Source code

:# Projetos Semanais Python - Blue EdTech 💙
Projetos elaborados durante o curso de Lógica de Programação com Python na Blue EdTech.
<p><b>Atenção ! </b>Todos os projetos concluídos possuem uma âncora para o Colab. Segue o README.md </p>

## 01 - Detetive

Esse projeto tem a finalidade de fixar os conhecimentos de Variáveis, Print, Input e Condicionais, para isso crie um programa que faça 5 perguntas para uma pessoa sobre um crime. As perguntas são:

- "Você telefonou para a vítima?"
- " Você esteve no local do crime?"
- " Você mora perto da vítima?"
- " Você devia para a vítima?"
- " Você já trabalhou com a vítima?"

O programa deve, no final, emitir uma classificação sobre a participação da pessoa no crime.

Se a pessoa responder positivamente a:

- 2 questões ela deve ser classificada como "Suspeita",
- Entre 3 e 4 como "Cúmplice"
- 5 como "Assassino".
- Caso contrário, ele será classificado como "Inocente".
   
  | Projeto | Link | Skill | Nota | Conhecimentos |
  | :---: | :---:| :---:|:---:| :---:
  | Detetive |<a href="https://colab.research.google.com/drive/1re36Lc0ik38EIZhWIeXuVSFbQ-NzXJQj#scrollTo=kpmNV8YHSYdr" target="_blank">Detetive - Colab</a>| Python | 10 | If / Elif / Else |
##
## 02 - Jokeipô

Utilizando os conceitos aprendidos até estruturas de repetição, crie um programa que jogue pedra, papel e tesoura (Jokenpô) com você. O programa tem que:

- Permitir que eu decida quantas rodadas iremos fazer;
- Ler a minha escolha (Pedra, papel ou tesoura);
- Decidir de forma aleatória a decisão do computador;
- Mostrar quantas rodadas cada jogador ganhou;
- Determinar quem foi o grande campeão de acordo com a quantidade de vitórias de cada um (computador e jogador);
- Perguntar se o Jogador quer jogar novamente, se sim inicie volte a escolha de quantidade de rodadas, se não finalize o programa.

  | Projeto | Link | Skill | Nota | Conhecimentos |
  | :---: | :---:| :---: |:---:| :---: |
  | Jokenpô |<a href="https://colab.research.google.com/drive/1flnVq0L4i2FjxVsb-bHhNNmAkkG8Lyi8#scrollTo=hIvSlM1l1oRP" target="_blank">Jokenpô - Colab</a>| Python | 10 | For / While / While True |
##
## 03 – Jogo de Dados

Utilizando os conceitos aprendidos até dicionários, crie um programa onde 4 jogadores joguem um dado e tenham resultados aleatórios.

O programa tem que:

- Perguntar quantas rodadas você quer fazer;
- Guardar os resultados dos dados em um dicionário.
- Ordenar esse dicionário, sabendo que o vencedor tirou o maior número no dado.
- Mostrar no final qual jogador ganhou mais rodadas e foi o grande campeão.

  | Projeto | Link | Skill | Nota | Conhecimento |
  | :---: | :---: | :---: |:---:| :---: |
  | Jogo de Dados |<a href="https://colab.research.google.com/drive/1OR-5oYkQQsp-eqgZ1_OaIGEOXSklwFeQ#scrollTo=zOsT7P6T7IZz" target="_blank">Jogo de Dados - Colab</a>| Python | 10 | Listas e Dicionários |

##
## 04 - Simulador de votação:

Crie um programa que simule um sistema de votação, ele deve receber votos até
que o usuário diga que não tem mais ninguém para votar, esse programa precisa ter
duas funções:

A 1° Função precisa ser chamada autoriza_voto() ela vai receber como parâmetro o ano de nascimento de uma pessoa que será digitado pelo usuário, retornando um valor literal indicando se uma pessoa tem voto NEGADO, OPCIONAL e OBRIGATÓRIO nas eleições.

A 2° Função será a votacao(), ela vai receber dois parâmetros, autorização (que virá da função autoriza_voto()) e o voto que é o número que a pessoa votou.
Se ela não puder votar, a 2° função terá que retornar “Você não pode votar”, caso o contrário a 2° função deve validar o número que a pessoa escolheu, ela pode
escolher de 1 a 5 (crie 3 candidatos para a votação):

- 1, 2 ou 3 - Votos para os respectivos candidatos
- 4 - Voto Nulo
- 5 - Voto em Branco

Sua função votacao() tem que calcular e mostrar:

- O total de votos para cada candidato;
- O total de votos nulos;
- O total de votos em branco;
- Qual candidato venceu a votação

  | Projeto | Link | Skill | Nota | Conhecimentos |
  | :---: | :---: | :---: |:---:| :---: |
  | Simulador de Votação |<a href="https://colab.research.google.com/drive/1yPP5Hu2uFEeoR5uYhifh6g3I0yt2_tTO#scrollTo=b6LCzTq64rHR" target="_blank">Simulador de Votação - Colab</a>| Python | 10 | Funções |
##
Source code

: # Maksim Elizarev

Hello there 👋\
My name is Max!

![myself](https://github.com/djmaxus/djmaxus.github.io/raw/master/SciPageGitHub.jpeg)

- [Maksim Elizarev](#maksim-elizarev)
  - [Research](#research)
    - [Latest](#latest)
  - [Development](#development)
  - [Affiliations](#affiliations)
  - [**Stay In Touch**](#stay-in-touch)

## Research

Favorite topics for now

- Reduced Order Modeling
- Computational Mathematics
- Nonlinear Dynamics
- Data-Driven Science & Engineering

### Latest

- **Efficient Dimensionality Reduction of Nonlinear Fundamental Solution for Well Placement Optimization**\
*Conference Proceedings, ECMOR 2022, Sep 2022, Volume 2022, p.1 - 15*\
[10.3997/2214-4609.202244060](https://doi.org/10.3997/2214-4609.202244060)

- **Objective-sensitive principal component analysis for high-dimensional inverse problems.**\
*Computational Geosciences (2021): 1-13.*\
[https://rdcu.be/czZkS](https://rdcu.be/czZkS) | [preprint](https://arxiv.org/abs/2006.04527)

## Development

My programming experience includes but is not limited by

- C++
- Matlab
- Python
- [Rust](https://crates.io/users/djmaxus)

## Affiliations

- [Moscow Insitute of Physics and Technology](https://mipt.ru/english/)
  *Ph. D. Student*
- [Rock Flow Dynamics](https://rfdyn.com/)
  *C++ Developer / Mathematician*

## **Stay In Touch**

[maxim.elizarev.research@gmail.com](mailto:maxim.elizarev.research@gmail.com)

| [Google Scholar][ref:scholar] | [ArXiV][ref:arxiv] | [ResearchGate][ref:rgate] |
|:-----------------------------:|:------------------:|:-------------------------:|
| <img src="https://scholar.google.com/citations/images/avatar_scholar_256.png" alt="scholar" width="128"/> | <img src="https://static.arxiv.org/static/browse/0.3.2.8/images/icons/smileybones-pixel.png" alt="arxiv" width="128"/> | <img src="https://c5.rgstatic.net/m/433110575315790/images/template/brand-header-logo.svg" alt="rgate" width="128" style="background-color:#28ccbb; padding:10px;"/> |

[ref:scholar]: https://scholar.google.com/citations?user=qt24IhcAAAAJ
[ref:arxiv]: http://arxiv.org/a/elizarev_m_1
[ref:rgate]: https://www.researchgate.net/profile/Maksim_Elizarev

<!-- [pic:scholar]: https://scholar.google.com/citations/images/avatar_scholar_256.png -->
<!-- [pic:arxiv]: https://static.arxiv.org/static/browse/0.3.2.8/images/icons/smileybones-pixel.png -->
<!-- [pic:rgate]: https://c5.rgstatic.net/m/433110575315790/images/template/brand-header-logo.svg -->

§ What the exercise asks: Only the lines from the one containing "## **Stay In Touch**" through the last line of the entries above should be copied, exactly as written.

§ Result of the task:
## **Stay In Touch**

[maxim.elizarev.research@gmail.com](mailto:maxim.elizarev.research@gmail.com)

| [Google Scholar][ref:scholar] | [ArXiV][ref:arxiv] | [ResearchGate][ref:rgate] |
|:-----------------------------:|:------------------:|:-------------------------:|
| <img src="https://scholar.google.com/citations/images/avatar_scholar_256.png" alt="scholar" width="128"/> | <img src="https://static.arxiv.org/static/browse/0.3.2.8/images/icons/smileybones-pixel.png" alt="arxiv" width="128"/> | <img src="https://c5.rgstatic.net/m/433110575315790/images/template/brand-header-logo.svg" alt="rgate" width="128" style="background-color:#28ccbb; padding:10px;"/> |

[ref:scholar]: https://scholar.google.com/citations?user=qt24IhcAAAAJ
[ref:arxiv]: http://arxiv.org/a/elizarev_m_1
[ref:rgate]: https://www.researchgate.net/profile/Maksim_Elizarev

<!-- [pic:scholar]: https://scholar.google.com/citations/images/avatar_scholar_256.png -->
<!-- [pic:arxiv]: https://static.arxiv.org/static/browse/0.3.2.8/images/icons/smileybones-pixel.png -->
<!-- [pic:rgate]: https://c5.rgstatic.net/m/433110575315790/images/template/brand-header-logo.svg -->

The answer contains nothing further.